How is photoacclimation regulated?
There is little in the way of detailed knowledge of how photoacclimation is regulated. Chloroplast level acclimation does not appear to involve photoreceptors, but there is no compelling evidence relating to whether all of the chloroplast level acclimation responses are initiated through activation of the same sensing mechanism, although this seems unlikely. Redox control via the plastoquinone pool, or the thioredoxin systems have been implicated, and there is evidence for signalling via a secondary product of reactive oxygen species, hydrogen peroxide. The existence of redox control allows not just differences in light intensity and quality to be integrated, but also responses to temperature. It has long been recognised that input (light) and output (carbon assimilation) of the photosynthetic system are linked by feedback and feed forward metabolic controls, based upon redox state and energy state, which strive to bring them into balance. Thus, it is not surprising to find that photoacclimation is similarly regulated. Indeed, whilst acclimation provides a course control over this balance, metabolic regulation provides the fine-tuning. Thus, at a given acclimation set point, regulatory mechanisms extend the dynamic range of light intensity over which this balance can be achieved. More recently, it was recognised that in fact the complete sequence of events from light absorption to growth and development are integrated into these control networks. Processes are diverse as leaf movements and chloroplast re-locations add to chloroplast and leaf level acclimations, and help establish balance in the photosynthetic system. Control at the level of transcription, translation and protein turnover have been identified in the photoacclimation response, and co-ordination of the expression of both nuclear and chloroplast genomes are involved. A further level of complexity is that photoacclimation involves co-ordination of the biosynthesis of various apoproteins and the bound pigment co-factors, chlorophylls a and b, and several specific carotenoids. Little is known of the downstream processes that connect light perception with altered protein level. Examination of mutants defective in central signalling pathways, showed that the acclimation signalling may involve input into the common network nodes, identified in a wide range of plant cell signalling.

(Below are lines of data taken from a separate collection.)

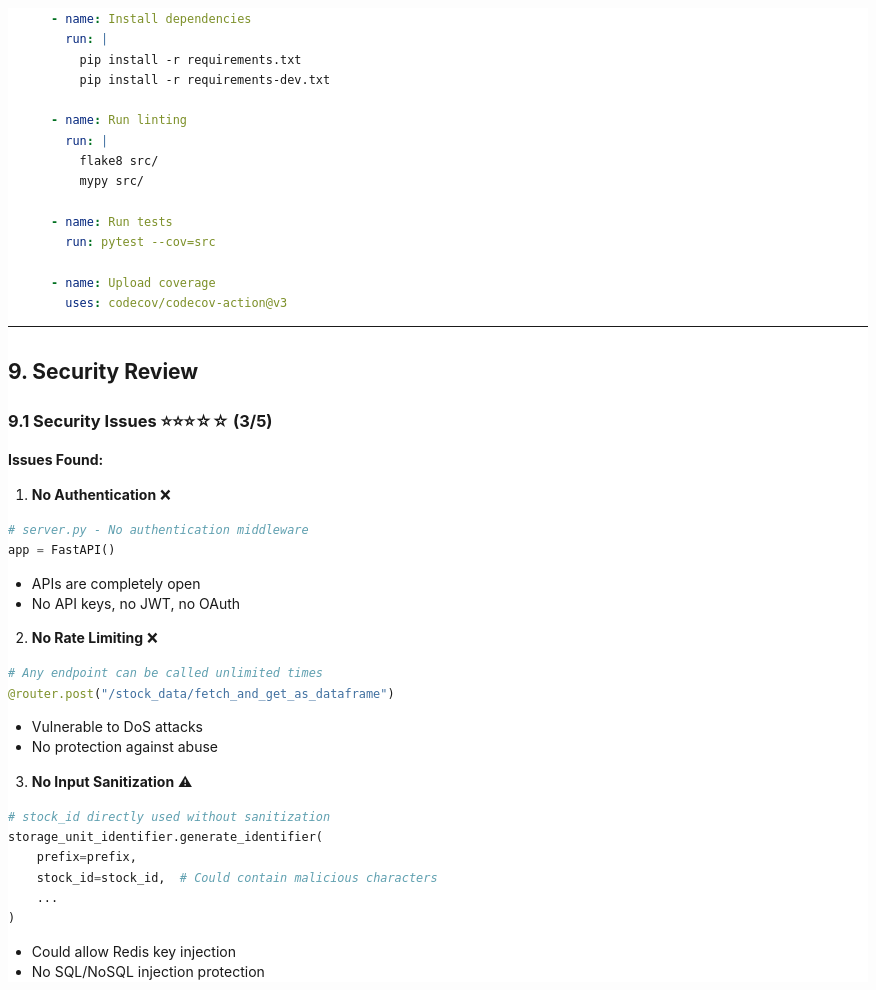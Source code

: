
 ```yaml
      - name: Install dependencies
        run: |
          pip install -r requirements.txt
          pip install -r requirements-dev.txt
      
      - name: Run linting
        run: |
          flake8 src/
          mypy src/
      
      - name: Run tests
        run: pytest --cov=src
      
      - name: Upload coverage
        uses: codecov/codecov-action@v3
```

---

## 9. Security Review

### 9.1 Security Issues ⭐⭐⭐☆☆ (3/5)

**Issues Found:**

1. **No Authentication** ❌
```python
# server.py - No authentication middleware
app = FastAPI()
```
- APIs are completely open
- No API keys, no JWT, no OAuth

2. **No Rate Limiting** ❌
```python
# Any endpoint can be called unlimited times
@router.post("/stock_data/fetch_and_get_as_dataframe")
```
- Vulnerable to DoS attacks
- No protection against abuse

3. **No Input Sanitization** ⚠️
```python
# stock_id directly used without sanitization
storage_unit_identifier.generate_identifier(
    prefix=prefix,
    stock_id=stock_id,  # Could contain malicious characters
    ...
)
```
- Could allow Redis key injection
- No SQL/NoSQL injection protection
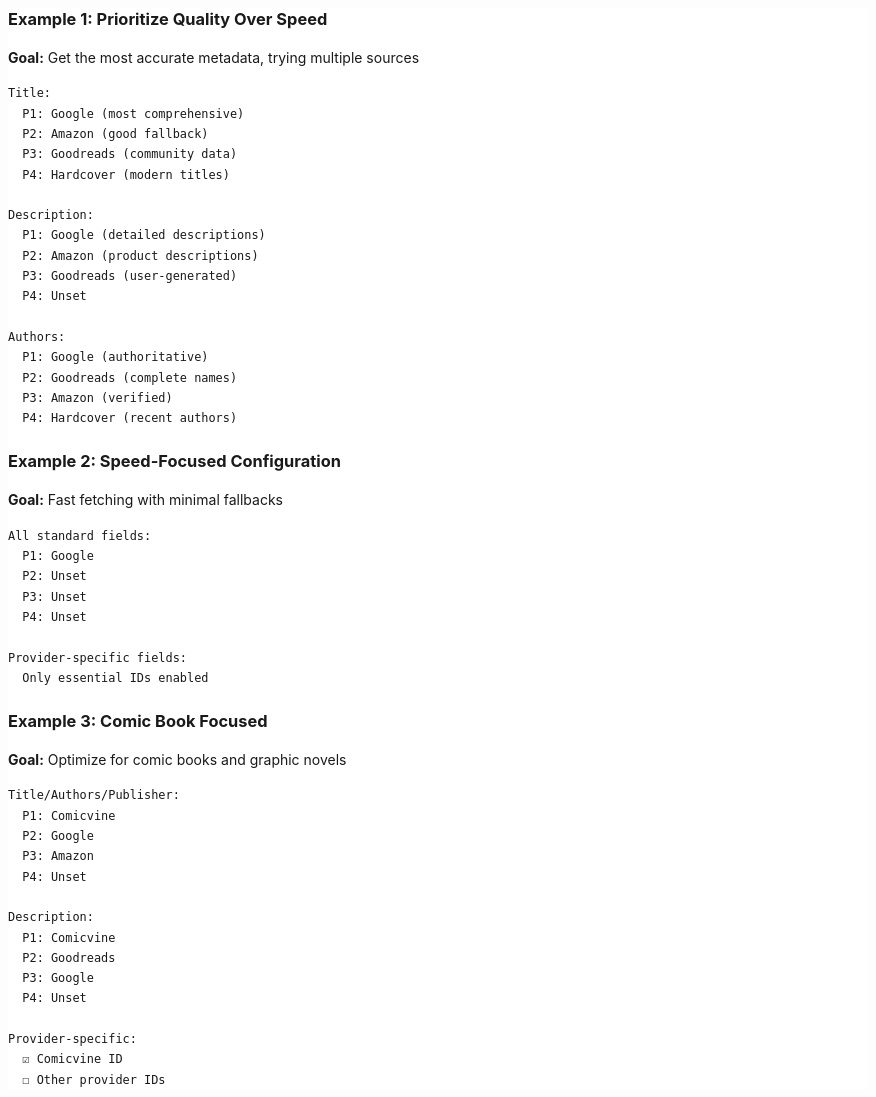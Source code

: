 ### Example 1: Prioritize Quality Over Speed

**Goal:** Get the most accurate metadata, trying multiple sources

```
Title:
  P1: Google (most comprehensive)
  P2: Amazon (good fallback)
  P3: Goodreads (community data)
  P4: Hardcover (modern titles)

Description:
  P1: Google (detailed descriptions)
  P2: Amazon (product descriptions)
  P3: Goodreads (user-generated)
  P4: Unset

Authors:
  P1: Google (authoritative)
  P2: Goodreads (complete names)
  P3: Amazon (verified)
  P4: Hardcover (recent authors)
```

### Example 2: Speed-Focused Configuration

**Goal:** Fast fetching with minimal fallbacks

```
All standard fields:
  P1: Google
  P2: Unset
  P3: Unset
  P4: Unset

Provider-specific fields:
  Only essential IDs enabled
```

### Example 3: Comic Book Focused

**Goal:** Optimize for comic books and graphic novels

```
Title/Authors/Publisher:
  P1: Comicvine
  P2: Google
  P3: Amazon
  P4: Unset

Description:
  P1: Comicvine
  P2: Goodreads
  P3: Google
  P4: Unset

Provider-specific:
  ☑ Comicvine ID
  ☐ Other provider IDs
```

Photoacclimation and leaf development
Photoacclimation and leaf development are inextricably linked. Leaf level acclimation occurs by modulation of the processes of leaf development, and is programmed at the very early stages of cells division and expansion. The major features of leaf level acclimation, such as leaf thickness, are hence set and can not be reversed if the leaf is subsequently exposed to changes in irradiance. Instead, the next leaves to be produced are acclimated to the new light environment. On the other hand the responses at the chloroplast level are more dynamic – e.g. contents of LHCII can reversibly change within a few days of a change in irradiance. However, even at the chloroplast level, there appears to be less dynamic range for the acclimation response to a transition in irradiance compared to continuous exposure during growth.